O Ludwig pode dizer que tudo isto é totalmente irreal. Pouco me importa: importa-me que aceite, de uma vez por todas, que a Metafísica é um tema que pode apresentar uma notável coerência, não só interna, mas também com a observação.
Já todos sabemos que a coerência é uma condição não suficiente, mas necessária para a veracidade.
Mas eu já ficaria feliz se o meu amigo Ludwig fizesse como o bom Popper e colocasse as minhas ideias na caixinha das teses metafísicas, deixando cair esse seu erro de que o crente aplica a metafísica onde ela não é chamada.
Isso é um erro. Qualquer tese milagrosa é, por definição, metafísica. E é impossível de falsificar, de reproduzir, de testar. Está fora do alcance da ciência moderna, que é empírica por natureza.
Um abraço,
Ludwig (e também João Vasco),
ResponderEliminarHá muito séculos que homens de fé fazem observações empíricas. Antes do ateísmo ser elevado à condição de píncaro da intelectualidade (fenómeno tão exótico quanto recente), a esmagadora maioria dos homens de ciência eram crentes.

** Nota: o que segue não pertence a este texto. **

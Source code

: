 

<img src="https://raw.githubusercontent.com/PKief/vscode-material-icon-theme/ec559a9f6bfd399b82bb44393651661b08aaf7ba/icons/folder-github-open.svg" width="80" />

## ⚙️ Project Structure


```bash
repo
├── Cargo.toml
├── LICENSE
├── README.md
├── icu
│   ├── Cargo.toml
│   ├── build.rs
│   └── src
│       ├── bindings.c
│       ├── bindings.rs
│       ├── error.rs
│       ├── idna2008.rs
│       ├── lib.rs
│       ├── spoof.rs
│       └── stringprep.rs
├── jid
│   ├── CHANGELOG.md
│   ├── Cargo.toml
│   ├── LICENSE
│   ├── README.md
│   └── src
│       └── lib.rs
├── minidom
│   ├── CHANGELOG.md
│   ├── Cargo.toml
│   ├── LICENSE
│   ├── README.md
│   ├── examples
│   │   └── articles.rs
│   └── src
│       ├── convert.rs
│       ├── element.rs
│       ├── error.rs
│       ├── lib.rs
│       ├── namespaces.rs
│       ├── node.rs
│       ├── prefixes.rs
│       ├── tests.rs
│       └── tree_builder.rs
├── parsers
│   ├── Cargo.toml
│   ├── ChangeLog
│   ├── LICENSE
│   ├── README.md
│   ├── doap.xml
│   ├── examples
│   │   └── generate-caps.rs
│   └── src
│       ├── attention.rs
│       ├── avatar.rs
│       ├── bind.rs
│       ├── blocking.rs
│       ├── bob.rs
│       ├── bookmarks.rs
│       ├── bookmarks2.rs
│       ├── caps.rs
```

Por isso, as minhas ideias não são novas nem exóticas. Já o ateísmo é novo e exótico.
Se repararem, as minhas ideias condensam-se(numa forma ainda incompleta porque mal estudada) no catolicismo num formato tomista (de São Tomás de Aquino).

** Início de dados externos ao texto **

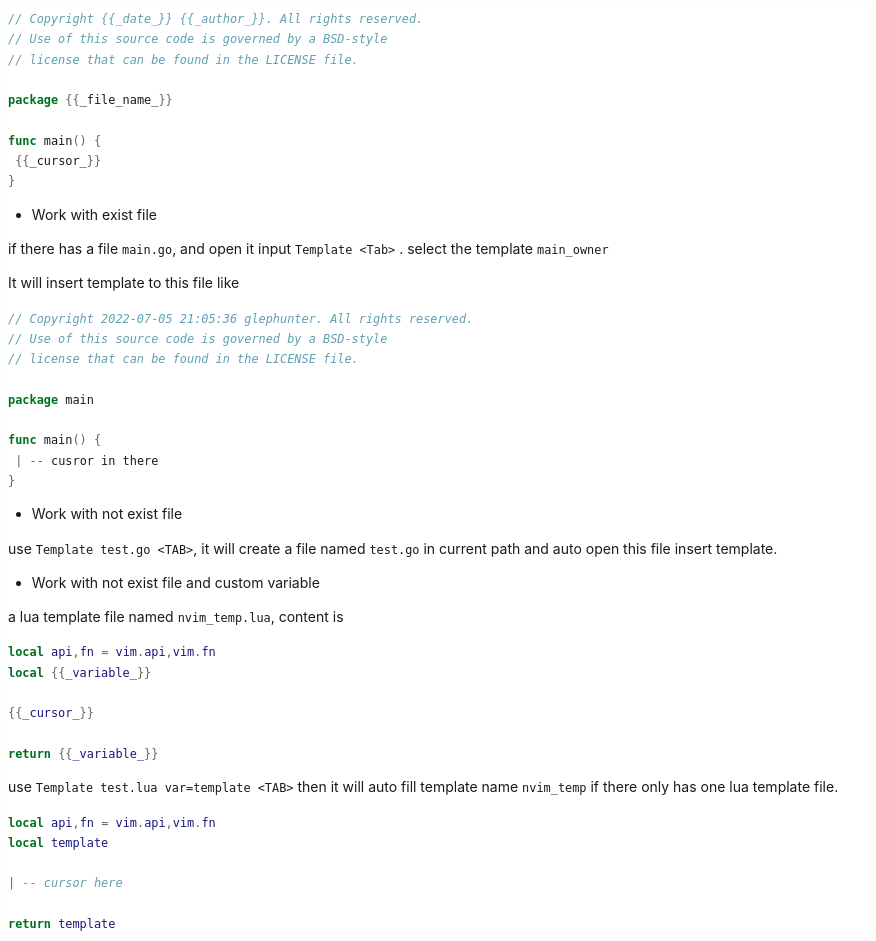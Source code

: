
 ```go
// Copyright {{_date_}} {{_author_}}. All rights reserved.
// Use of this source code is governed by a BSD-style
// license that can be found in the LICENSE file.

package {{_file_name_}}

func main() {
 {{_cursor_}}
}

```

- Work with exist file

if there has a file `main.go`, and open it input `Template <Tab>` . select the template `main_owner`

It will insert template to this file like

```go
// Copyright 2022-07-05 21:05:36 glephunter. All rights reserved.
// Use of this source code is governed by a BSD-style
// license that can be found in the LICENSE file.

package main

func main() {
 | -- cusror in there
}

```

- Work with not exist file

use `Template test.go <TAB>`, it will create a file named `test.go` in current path and auto open
this file insert template.

- Work with not exist file and custom variable

a lua template file named `nvim_temp.lua`, content is

```lua
local api,fn = vim.api,vim.fn
local {{_variable_}}

{{_cursor_}}

return {{_variable_}}

```

use `Template test.lua var=template <TAB>` then it will auto fill template name `nvim_temp` if there 
only has one lua template file.

```lua
local api,fn = vim.api,vim.fn
local template

| -- cursor here

return template

```
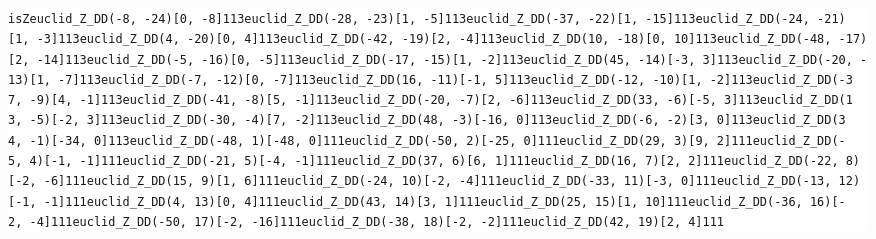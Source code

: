 <code>isZ</code></th></tr><tr><td><code>euclid_Z_DD(-8,&nbsp;-24)</code></td><td><code>[0,&nbsp;-8]</code></td><td><code>1</code></td><td><code>13</code></td></tr><tr><td><code>euclid_Z_DD(-28,&nbsp;-23)</code></td><td><code>[1,&nbsp;-5]</code></td><td><code>1</code></td><td><code>13</code></td></tr><tr><td><code>euclid_Z_DD(-37,&nbsp;-22)</code></td><td><code>[1,&nbsp;-15]</code></td><td><code>1</code></td><td><code>13</code></td></tr><tr><td><code>euclid_Z_DD(-24,&nbsp;-21)</code></td><td><code>[1,&nbsp;-3]</code></td><td><code>1</code></td><td><code>13</code></td></tr><tr><td><code>euclid_Z_DD(4,&nbsp;-20)</code></td><td><code>[0,&nbsp;4]</code></td><td><code>1</code></td><td><code>13</code></td></tr><tr><td><code>euclid_Z_DD(-42,&nbsp;-19)</code></td><td><code>[2,&nbsp;-4]</code></td><td><code>1</code></td><td><code>13</code></td></tr><tr><td><code>euclid_Z_DD(10,&nbsp;-18)</code></td><td><code>[0,&nbsp;10]</code></td><td><code>1</code></td><td><code>13</code></td></tr><tr><td><code>euclid_Z_DD(-48,&nbsp;-17)</code></td><td><code>[2,&nbsp;-14]</code></td><td><code>1</code></td><td><code>13</code></td></tr><tr><td><code>euclid_Z_DD(-5,&nbsp;-16)</code></td><td><code>[0,&nbsp;-5]</code></td><td><code>1</code></td><td><code>13</code></td></tr><tr><td><code>euclid_Z_DD(-17,&nbsp;-15)</code></td><td><code>[1,&nbsp;-2]</code></td><td><code>1</code></td><td><code>13</code></td></tr><tr><td><code>euclid_Z_DD(45,&nbsp;-14)</code></td><td><code>[-3,&nbsp;3]</code></td><td><code>1</code></td><td><code>13</code></td></tr><tr><td><code>euclid_Z_DD(-20,&nbsp;-13)</code></td><td><code>[1,&nbsp;-7]</code></td><td><code>1</code></td><td><code>13</code></td></tr><tr><td><code>euclid_Z_DD(-7,&nbsp;-12)</code></td><td><code>[0,&nbsp;-7]</code></td><td><code>1</code></td><td><code>13</code></td></tr><tr><td><code>euclid_Z_DD(16,&nbsp;-11)</code></td><td><code>[-1,&nbsp;5]</code></td><td><code>1</code></td><td><code>13</code></td></tr><tr><td><code>euclid_Z_DD(-12,&nbsp;-10)</code></td><td><code>[1,&nbsp;-2]</code></td><td><code>1</code></td><td><code>13</code></td></tr><tr><td><code>euclid_Z_DD(-37,&nbsp;-9)</code></td><td><code>[4,&nbsp;-1]</code></td><td><code>1</code></td><td><code>13</code></td></tr><tr><td><code>euclid_Z_DD(-41,&nbsp;-8)</code></td><td><code>[5,&nbsp;-1]</code></td><td><code>1</code></td><td><code>13</code></td></tr><tr><td><code>euclid_Z_DD(-20,&nbsp;-7)</code></td><td><code>[2,&nbsp;-6]</code></td><td><code>1</code></td><td><code>13</code></td></tr><tr><td><code>euclid_Z_DD(33,&nbsp;-6)</code></td><td><code>[-5,&nbsp;3]</code></td><td><code>1</code></td><td><code>13</code></td></tr><tr><td><code>euclid_Z_DD(13,&nbsp;-5)</code></td><td><code>[-2,&nbsp;3]</code></td><td><code>1</code></td><td><code>13</code></td></tr><tr><td><code>euclid_Z_DD(-30,&nbsp;-4)</code></td><td><code>[7,&nbsp;-2]</code></td><td><code>1</code></td><td><code>13</code></td></tr><tr><td><code>euclid_Z_DD(48,&nbsp;-3)</code></td><td><code>[-16,&nbsp;0]</code></td><td><code>1</code></td><td><code>13</code></td></tr><tr><td><code>euclid_Z_DD(-6,&nbsp;-2)</code></td><td><code>[3,&nbsp;0]</code></td><td><code>1</code></td><td><code>13</code></td></tr><tr><td><code>euclid_Z_DD(34,&nbsp;-1)</code></td><td><code>[-34,&nbsp;0]</code></td><td><code>1</code></td><td><code>13</code></td></tr><tr><td><code>euclid_Z_DD(-48,&nbsp;1)</code></td><td><code>[-48,&nbsp;0]</code></td><td><code>1</code></td><td><code>11</code></td></tr><tr><td><code>euclid_Z_DD(-50,&nbsp;2)</code></td><td><code>[-25,&nbsp;0]</code></td><td><code>1</code></td><td><code>11</code></td></tr><tr><td><code>euclid_Z_DD(29,&nbsp;3)</code></td><td><code>[9,&nbsp;2]</code></td><td><code>1</code></td><td><code>11</code></td></tr><tr><td><code>euclid_Z_DD(-5,&nbsp;4)</code></td><td><code>[-1,&nbsp;-1]</code></td><td><code>1</code></td><td><code>11</code></td></tr><tr><td><code>euclid_Z_DD(-21,&nbsp;5)</code></td><td><code>[-4,&nbsp;-1]</code></td><td><code>1</code></td><td><code>11</code></td></tr><tr><td><code>euclid_Z_DD(37,&nbsp;6)</code></td><td><code>[6,&nbsp;1]</code></td><td><code>1</code></td><td><code>11</code></td></tr><tr><td><code>euclid_Z_DD(16,&nbsp;7)</code></td><td><code>[2,&nbsp;2]</code></td><td><code>1</code></td><td><code>11</code></td></tr><tr><td><code>euclid_Z_DD(-22,&nbsp;8)</code></td><td><code>[-2,&nbsp;-6]</code></td><td><code>1</code></td><td><code>11</code></td></tr><tr><td><code>euclid_Z_DD(15,&nbsp;9)</code></td><td><code>[1,&nbsp;6]</code></td><td><code>1</code></td><td><code>11</code></td></tr><tr><td><code>euclid_Z_DD(-24,&nbsp;10)</code></td><td><code>[-2,&nbsp;-4]</code></td><td><code>1</code></td><td><code>11</code></td></tr><tr><td><code>euclid_Z_DD(-33,&nbsp;11)</code></td><td><code>[-3,&nbsp;0]</code></td><td><code>1</code></td><td><code>11</code></td></tr><tr><td><code>euclid_Z_DD(-13,&nbsp;12)</code></td><td><code>[-1,&nbsp;-1]</code></td><td><code>1</code></td><td><code>11</code></td></tr><tr><td><code>euclid_Z_DD(4,&nbsp;13)</code></td><td><code>[0,&nbsp;4]</code></td><td><code>1</code></td><td><code>11</code></td></tr><tr><td><code>euclid_Z_DD(43,&nbsp;14)</code></td><td><code>[3,&nbsp;1]</code></td><td><code>1</code></td><td><code>11</code></td></tr><tr><td><code>euclid_Z_DD(25,&nbsp;15)</code></td><td><code>[1,&nbsp;10]</code></td><td><code>1</code></td><td><code>11</code></td></tr><tr><td><code>euclid_Z_DD(-36,&nbsp;16)</code></td><td><code>[-2,&nbsp;-4]</code></td><td><code>1</code></td><td><code>11</code></td></tr><tr><td><code>euclid_Z_DD(-50,&nbsp;17)</code></td><td><code>[-2,&nbsp;-16]</code></td><td><code>1</code></td><td><code>11</code></td></tr><tr><td><code>euclid_Z_DD(-38,&nbsp;18)</code></td><td><code>[-2,&nbsp;-2]</code></td><td><code>1</code></td><td><code>11</code></td></tr><tr><td><code>euclid_Z_DD(42,&nbsp;19)</code></td><td><code>[2,&nbsp;4]</code></td><td><code>1</code></td><td><code>11</code></td></tr><tr><td>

A única nuance fora deste quadro, inexistente tanto no catolicismo como na obra de São Tomás de Aquino, está no meu fascínio pela obra metafísica de René Guénon, que em pleno século XX, foi o único pensador que conseguiu na sua vasta obra codificar a Metafísica em linguagem acessível e ilustrar a sua espantosa coerência, comparando as doutrinas de várias religiões e culturas.
Voltando a São Tomás...
É bem sabido que o aquinate dedicou toda a sua vida a uma notável fusão entre Revelação e Filosofia, procurando concretizar aquilo que muita gente sempre defendeu:
=>A Revelação não pode contradizer a Observação.
(Na cultura islâmica, destaca-se Algazel, que desempenhou um papel semelhante nesse contexto)

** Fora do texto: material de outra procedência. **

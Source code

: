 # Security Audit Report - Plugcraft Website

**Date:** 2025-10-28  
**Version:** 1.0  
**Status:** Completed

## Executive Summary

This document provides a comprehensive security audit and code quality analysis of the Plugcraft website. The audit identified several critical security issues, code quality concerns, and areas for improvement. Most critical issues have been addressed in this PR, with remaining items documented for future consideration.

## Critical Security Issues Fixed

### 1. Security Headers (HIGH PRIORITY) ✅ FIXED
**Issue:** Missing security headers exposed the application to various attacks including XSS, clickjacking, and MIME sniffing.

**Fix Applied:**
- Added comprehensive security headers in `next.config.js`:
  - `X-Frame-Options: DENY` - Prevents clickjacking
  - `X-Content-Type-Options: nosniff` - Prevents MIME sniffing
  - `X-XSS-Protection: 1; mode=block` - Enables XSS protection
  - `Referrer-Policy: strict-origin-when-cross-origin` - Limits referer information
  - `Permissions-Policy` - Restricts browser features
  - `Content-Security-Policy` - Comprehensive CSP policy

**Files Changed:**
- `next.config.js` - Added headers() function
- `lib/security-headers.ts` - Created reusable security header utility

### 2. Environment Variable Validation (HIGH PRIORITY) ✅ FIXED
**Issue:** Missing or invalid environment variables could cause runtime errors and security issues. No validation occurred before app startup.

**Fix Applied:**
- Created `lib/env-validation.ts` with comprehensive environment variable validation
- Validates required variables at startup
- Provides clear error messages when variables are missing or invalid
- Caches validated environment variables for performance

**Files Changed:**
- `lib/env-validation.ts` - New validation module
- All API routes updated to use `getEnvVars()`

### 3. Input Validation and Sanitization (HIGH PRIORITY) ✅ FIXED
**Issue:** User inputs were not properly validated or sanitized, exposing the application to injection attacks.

São Tomás de Aquino, como poucos filósofos ocidentais da nossa era, compreendia a Verdade como adequação do intelecto à realidade. São Tomás procurou ver a realidade como um todo, físico e metafísico, uma hierarquia do real, sem contradição interna, na qual cada fenómeno pode ter uma causa imediata no seu plano (o fenómeno físico ter causa física), mas terá sobretudo uma causa metafísica. Os níveis existenciais mais elevados determinam os menos elevados.
Aliás, a raiz etimológica do termo latino "existere" denota a dependência (prefixo "ex") ontológica que todo o ser tem de algo que o transcende na hierarquia do real.
Por isso, não há nada de exótico nem de extraordinário nas minhas palavras, que representam (mal ou bem) ideias que têm sido defendidas por algumas das mais brilhantes mentes que a Humanidade conheceu, de um brilho tão notável que reduz o meu intelecto à insignificância do pó.
Um abraço
Bernardo,
ResponderEliminarA física descreve aspectos da realidade. Uma descrição nunca pode ser violada. Ou corresponde à coisa descrita (é verdadeira) ou não corresponde (é falsa). Podemos quantificar essa correspondência (margens de erro, intervalos de confiança, etc), mas nunca podemos falar de violação nesse sentido que lhe dá tanto jeito.
A questão do caminhar sobre a água, de engravidar virgem e dos milagres em geral é simples. Ou está de acordo com a descrição que a ciência nos dá, e não têm nada de especial, ou não estão de acordo com essa descrição e então a descrição está errada e precisamos de outra.
Não há nada aqui de metafísico.
A metafísica, hoje em dia, é o conjunto de descrições demasiado imprecisas para ver se estão certas ou erradas. O que existia antes do big bang, a consciência, vontade livre, etc.
Mas note que isto não é uma categoria fixa. Na maior parte dos casos é uma designação transitória. Quase tudo o que faz parte da ciência hoje em dia fez antigamente parte da metafísica.
Todas as teorias científicas são propostas como entidades eternas e imutáveis mas intrinsecamente ligadas à matéria, exactamente a definição de metafísica de Aristóteles. A teoria da relatividade, a teoria da evolução, as leis de Maxwell, a termodinâmica, tudo isso seria para Aristotles metafísica: verdades eternas e imutáveis intimamente ligadas à matéria.